### [TASK DESCRIPTION]
Within the listing, each line that has the string "bfseries" should be copied.

══ EXERCISE INPUT

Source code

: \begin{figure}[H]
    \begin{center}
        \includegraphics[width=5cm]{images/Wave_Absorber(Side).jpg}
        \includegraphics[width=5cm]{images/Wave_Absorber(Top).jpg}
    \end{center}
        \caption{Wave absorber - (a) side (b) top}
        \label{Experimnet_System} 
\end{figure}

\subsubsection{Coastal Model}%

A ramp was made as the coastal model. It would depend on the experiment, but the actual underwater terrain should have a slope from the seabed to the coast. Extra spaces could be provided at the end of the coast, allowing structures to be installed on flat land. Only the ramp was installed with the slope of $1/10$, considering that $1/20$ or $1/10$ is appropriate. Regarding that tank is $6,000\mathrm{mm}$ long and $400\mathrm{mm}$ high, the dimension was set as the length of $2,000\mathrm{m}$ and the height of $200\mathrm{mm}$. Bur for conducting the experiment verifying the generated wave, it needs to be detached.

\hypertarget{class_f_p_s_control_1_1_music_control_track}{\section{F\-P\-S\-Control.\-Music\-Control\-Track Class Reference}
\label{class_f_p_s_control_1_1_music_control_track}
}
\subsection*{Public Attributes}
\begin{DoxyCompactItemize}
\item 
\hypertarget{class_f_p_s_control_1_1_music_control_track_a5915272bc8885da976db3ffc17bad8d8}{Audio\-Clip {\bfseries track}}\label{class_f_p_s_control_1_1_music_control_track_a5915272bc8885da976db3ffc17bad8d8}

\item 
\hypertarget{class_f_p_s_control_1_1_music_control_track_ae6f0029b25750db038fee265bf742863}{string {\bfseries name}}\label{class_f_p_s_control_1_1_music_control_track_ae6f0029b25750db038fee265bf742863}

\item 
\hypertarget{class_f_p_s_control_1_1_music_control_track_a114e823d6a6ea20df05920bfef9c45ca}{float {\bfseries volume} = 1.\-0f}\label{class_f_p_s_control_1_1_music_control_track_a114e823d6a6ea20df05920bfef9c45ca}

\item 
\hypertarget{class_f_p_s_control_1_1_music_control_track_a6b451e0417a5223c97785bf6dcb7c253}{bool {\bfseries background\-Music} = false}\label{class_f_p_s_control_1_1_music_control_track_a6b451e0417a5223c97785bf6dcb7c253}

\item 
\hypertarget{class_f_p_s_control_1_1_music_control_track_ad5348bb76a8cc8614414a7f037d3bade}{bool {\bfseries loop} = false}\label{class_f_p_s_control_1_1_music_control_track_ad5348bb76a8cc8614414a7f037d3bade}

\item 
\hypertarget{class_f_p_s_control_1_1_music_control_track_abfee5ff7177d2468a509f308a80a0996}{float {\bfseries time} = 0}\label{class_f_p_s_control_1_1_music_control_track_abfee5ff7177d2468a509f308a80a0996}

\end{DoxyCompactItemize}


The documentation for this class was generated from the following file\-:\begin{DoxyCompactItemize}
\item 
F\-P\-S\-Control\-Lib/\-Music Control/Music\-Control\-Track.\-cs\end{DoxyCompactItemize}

════

### [SOLUTION TO THIS PROBLEM]
\hypertarget{class_f_p_s_control_1_1_music_control_track_a5915272bc8885da976db3ffc17bad8d8}{Audio\-Clip {\bfseries track}}\label{class_f_p_s_control_1_1_music_control_track_a5915272bc8885da976db3ffc17bad8d8}
\hypertarget{class_f_p_s_control_1_1_music_control_track_ae6f0029b25750db038fee265bf742863}{string {\bfseries name}}\label{class_f_p_s_control_1_1_music_control_track_ae6f0029b25750db038fee265bf742863}
\hypertarget{class_f_p_s_control_1_1_music_control_track_a114e823d6a6ea20df05920bfef9c45ca}{float {\bfseries volume} = 1.\-0f}\label{class_f_p_s_control_1_1_music_control_track_a114e823d6a6ea20df05920bfef9c45ca}
\hypertarget{class_f_p_s_control_1_1_music_control_track_a6b451e0417a5223c97785bf6dcb7c253}{bool {\bfseries background\-Music} = false}\label{class_f_p_s_control_1_1_music_control_track_a6b451e0417a5223c97785bf6dcb7c253}
\hypertarget{class_f_p_s_control_1_1_music_control_track_ad5348bb76a8cc8614414a7f037d3bade}{bool {\bfseries loop} = false}\label{class_f_p_s_control_1_1_music_control_track_ad5348bb76a8cc8614414a7f037d3bade}
\hypertarget{class_f_p_s_control_1_1_music_control_track_abfee5ff7177d2468a509f308a80a0996}{float {\bfseries time} = 0}\label{class_f_p_s_control_1_1_music_control_track_abfee5ff7177d2468a509f308a80a0996}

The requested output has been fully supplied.